Newly-discovered works by major composers are always exciting. Of those in the top-rank Vivaldi has had - and seems likely to continue to have - more than his fair share. It was all but inevitable that the comprehensiveness, thoroughness and dedication which characterise the Vivaldi Edition - of which this release is part - should include the seven additions to the Vivaldi canon which are to be found on this
Nave CD. They are not mere curiosities and should be welcomed as mature and inviting pieces in their own right; this makes the present CD as attractive as any in the series, which began in 2000.

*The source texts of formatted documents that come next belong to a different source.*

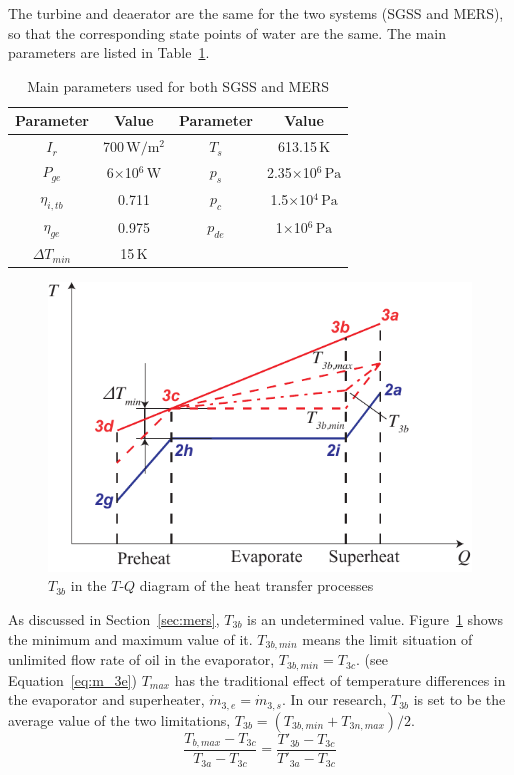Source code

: The turbine and deaerator are the same for the two systems (SGSS and MERS), so that the corresponding state points of water are the same. The main parameters are listed in Table~\ref{tab:ptc}.
\begin{table}[htbp]
	\caption{Main parameters used for both SGSS and MERS}
	\begin{center}
	\begin{tabular}{cccc}
		\toprule
		Parameter		&	Value	&	Parameter		&	Value\\
		\midrule
		$I_r$	&	700$\,\mathrm{W/m^2}$	&	$T_s$		&	613.15$\,\mathrm{K}$\\
		$P_{ge}$	&	6$\times$10$^6\,\mathrm{W}$	&	$p_s$		&	2.35$\times$10$^6\,\mathrm{Pa}$\\
		$\eta_{i,tb}$	&	0.711	&	$p_c$		&	1.5$\times$10$^4\,\mathrm{Pa}$\\
		$\eta_{ge}$	&	0.975	&	$p_{de}$		&	1$\times$10$^6\,\mathrm{Pa}$\\
		$\Delta T_{min}$	&	15$\,\mathrm{K}$	&	&\\		
		\bottomrule
	\end{tabular}
	\end{center}
	\label{tab:ptc}
\end{table}
\noindent \begin{figure}[htbp]
\begin{center}
	\includegraphics[width = 0.7\columnwidth]{fig/T3b}
	\caption{$T_{3b}$ in the $T$-$Q$ diagram of the heat transfer processes}
	\label{fig:T3b}
\end{center}
\end{figure}

As discussed in Section~\ref{sec:mers}, $T_{3b}$ is an undetermined value. Figure~\ref{fig:T3b} shows the minimum and maximum value of it. $T_{3b,min}$ means the limit situation of unlimited flow rate of oil in the evaporator, $T_{3b,min} = T_{3c}$. (see Equation~\ref{eq:m_3e}) $T_{max}$ has the traditional effect of temperature differences in the evaporator and superheater, $\dot{m}_{3,e} = \dot{m}_{3,s}$. In our research, $T_{3b}$ is set to be the average value of the two limitations, $T_{3b} = (T_{3b,min} + T_{3n,max}) / 2$.
\begin{equation}
  \dfrac{T_{b,max}-T_{3c}}{T_{3a} - T_{3c}} = \dfrac{T'_{3b} - T_{3c}}{T'_{3a} - T_{3c}}
\end{equation}

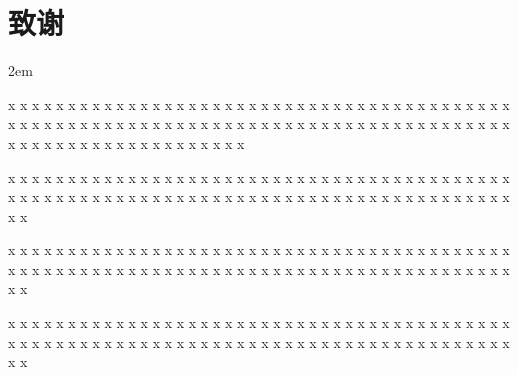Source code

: \clearpage
{}
{}

\begingroup
    \section*{致\quad\quad 谢}

    \songti
    \setlength{\baselineskip}{25pt}
    \setlength{\parskip}{0pt}
    \parindent 2em

    x x x x x x x x x x x x x x x x x x x x x x x x x x x x x x x x x x x x x x x x x x x x x x x x x x x x x x x x x x x x x x x x x x x x x x x x x x x x x x x x x x x x x x x x x x x x x x x x x x x x x x x x

    x x x x x x x x x x x x x x x x x x x x x x x x x x x x x x x x x x x x x x x x x x x x x x x x x x x x x x x x x x x x x x x x x x x x x x x x x x x x x x x x x x x x x x

    x x x x x x x x x x x x x x x x x x x x x x x x x x x x x x x x x x x x x x x x x x x x x x x x x x x x x x x x x x x x x x x x x x x x x x x x x x x x x x x x x x x x x x

    x x x x x x x x x x x x x x x x x x x x x x x x x x x x x x x x x x x x x x x x x x x x x x x x x x x x x x x x x x x x x x x x x x x x x x x x x x x x x x x x x x x x x x
    \par 
\endgroup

Although not necessarily connected musically or thematically - there are two arias, a motet, two concerti and two sonatas - these pieces have in common that they appear to be commissions outside the mainstream of Vivaldi's output. They have come to be regarded as authentic Vivaldi as the result, chiefly, of two things. 

First, continuing research among sources which have, it could be said, fuzzy edges the corpus of the manuscripts held in Turin is still being worked on. Secondly, there is the happy conviction that 'new' works by Vivaldi have emerged in the past and are likely to do so again, which makes almost every possible such candidate worthy of close consideration. The useful booklet that comes with this CD in French, English and Italian goes into greater detail on the provenance of each piece.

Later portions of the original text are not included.